O músico destaca ainda a importância de o público local valorizar os trabalhos autorais. Segundo ele, as plataformas digitais trouxeram a possibilidade de ouvir aquilo que está próximo e que, infelizmente, não toca no rádio. “A gente conhece música de artistas do Brasil inteiro, mas não conhece a música do vizinho da esquina”, reflete.

Para além de plataformas de streaming (como Spotify, Deezer, Apple Music, YouTube Music, entre outras), ele defende também a necessidade de sensibilizar as rádios locais para que insiram trabalhos de músicos independentes na programação. “Tenho certeza de que isso seria uma boa forma de apoio à arte e à cultura local, e lhes renderiam uma boa publicidade”, aponta.

Ser reconhecido e valorizado pelo seu trabalho é algo que todo mundo sonha, mas, como compositor, Alisson almeja mais: que a sua música encontre o público, chegue às pessoas e tenha um sentido para elas. “Quero que, de alguma maneira, a mensagem que a música carrega agregue algo positivo na vida de cada um que a ouvir. Que emocione, que faça rir, que represente algo. Para mim, a música precisa ter uma mensagem útil, ela não é somente entretenimento, é a trilha sonora da nossa vida.”

Amores, Cores e Flores

O EP Amores, Cores e Flores está chegando ao público em pequenas doses, com uma música por mês. O público já pode ouvir as músicas “O Esquecido”, “Amores, Cores e Flores” e “Dia Ruim”, e até o final do ano serão lançadas ainda “Pé de Amora”, “Bart Aqui”, “A Valsa”, e “Loves, Colors and Flowers” (versão em inglês e remixada). Todas elas têm a sua particularidade, que vão mostrar a versatilidade defendida por Alisson.
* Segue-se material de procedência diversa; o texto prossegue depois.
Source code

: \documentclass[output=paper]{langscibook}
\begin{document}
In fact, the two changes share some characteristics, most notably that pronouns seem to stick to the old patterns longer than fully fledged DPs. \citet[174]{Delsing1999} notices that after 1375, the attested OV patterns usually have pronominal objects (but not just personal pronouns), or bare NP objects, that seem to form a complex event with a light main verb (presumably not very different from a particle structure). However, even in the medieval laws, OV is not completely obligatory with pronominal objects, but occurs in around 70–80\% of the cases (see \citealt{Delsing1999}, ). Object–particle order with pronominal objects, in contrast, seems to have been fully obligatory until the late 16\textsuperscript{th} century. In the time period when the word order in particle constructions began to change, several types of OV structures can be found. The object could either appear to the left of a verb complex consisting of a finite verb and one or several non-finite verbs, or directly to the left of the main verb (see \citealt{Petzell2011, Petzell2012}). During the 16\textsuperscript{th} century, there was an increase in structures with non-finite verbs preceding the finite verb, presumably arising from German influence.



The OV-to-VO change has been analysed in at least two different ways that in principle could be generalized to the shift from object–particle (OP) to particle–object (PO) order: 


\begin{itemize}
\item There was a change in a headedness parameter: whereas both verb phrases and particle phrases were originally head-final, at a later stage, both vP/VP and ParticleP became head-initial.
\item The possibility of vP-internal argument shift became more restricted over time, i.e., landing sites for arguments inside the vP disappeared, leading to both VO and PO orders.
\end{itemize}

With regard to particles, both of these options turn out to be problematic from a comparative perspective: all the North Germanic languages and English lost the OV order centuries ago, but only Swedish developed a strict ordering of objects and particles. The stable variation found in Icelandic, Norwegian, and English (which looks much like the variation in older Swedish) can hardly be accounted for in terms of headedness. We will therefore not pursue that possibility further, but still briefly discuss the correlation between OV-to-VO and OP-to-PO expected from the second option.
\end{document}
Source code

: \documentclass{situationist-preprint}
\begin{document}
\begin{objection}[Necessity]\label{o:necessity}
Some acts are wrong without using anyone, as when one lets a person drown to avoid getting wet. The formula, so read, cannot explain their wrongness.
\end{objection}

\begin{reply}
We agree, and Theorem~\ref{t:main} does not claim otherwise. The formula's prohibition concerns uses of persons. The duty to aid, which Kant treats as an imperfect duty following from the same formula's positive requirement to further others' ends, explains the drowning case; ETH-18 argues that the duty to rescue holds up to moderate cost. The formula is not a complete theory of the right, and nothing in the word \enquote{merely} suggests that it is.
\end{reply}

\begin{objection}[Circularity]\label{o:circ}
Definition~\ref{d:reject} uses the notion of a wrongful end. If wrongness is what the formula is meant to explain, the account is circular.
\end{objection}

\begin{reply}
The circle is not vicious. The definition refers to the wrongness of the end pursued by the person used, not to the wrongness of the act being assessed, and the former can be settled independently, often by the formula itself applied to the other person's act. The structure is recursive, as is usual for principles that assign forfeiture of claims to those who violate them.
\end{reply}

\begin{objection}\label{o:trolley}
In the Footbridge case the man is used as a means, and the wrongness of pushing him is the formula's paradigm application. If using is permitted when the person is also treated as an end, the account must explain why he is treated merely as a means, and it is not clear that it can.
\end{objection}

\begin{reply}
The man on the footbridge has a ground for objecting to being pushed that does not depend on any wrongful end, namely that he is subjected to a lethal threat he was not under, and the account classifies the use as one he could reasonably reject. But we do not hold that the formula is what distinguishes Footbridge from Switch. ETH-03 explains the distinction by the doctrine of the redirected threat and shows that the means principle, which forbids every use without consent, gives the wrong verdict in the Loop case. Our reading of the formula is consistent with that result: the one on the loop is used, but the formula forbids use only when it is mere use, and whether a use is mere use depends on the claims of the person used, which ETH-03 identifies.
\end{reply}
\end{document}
“Estou muito feliz com o feedback das pessoas, é mágica a leitura que elas fazem das composições. Outro dia, uma senhora comentou em uma postagem minha que tinha adorado ‘Dia Ruim’. Ela havia passado por problemas graves de saúde e disse que se sentiu motivada pela letra da música. Não há o que pague isso: saber que, por meio da sua música, você pode levar conforto e motivação a alguém em um momento difícil”, relata o compositor. Nesta canção, Alisson reuniu diversas participações especiais de artistas ponta-grossenses: Bianca Rocha (que mora atualmente no Canadá), Bárbara Stacheski (hoje na Alemanha) e David Barros (da banda Cadillac Dinossauros).

Aliás, toda a produção do álbum está sendo feita em Ponta Grossa. As gravações aconteceram na Do It Music Center e no Estúdio Jardim Piralinda, e a mixagem e masterização estão a cargo do Studio Tarcísio Marenda (exceto “O Esquecido”, que foi produzido por Sanjai Siri, em São Paulo). Vários músicos locais participam da produção, como Nicolas Pedrozo Salazar, Gustavo Mayer, Luiz Vinicius e Alexandre Mello. Completam a lista o artista visual Felipe Berger e a produtora audiovisual Bel Zan.